All lines of the records below that contain the word "theoremstyle" must be listed.

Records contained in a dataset
====

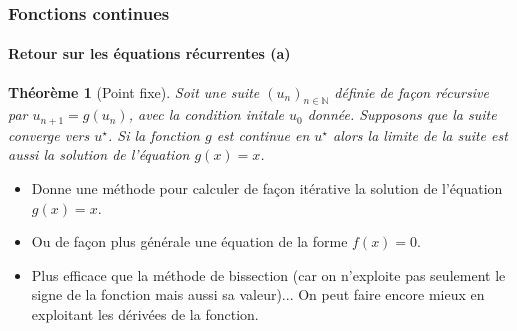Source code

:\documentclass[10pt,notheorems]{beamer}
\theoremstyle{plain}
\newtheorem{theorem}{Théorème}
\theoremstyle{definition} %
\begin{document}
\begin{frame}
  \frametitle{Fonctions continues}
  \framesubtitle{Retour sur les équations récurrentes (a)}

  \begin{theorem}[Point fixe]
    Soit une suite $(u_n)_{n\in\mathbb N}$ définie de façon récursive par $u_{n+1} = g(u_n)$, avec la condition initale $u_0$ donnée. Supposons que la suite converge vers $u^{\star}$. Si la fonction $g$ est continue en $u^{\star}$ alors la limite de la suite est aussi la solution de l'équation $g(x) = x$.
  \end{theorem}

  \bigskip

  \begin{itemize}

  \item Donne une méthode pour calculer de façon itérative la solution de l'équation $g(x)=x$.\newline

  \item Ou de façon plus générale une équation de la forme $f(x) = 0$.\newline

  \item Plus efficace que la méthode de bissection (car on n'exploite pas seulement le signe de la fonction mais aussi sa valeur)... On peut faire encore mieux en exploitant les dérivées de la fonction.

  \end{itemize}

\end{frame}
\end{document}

====

SOLUTION TO THE PROBLEM:
\theoremstyle{plain}
\theoremstyle{definition} %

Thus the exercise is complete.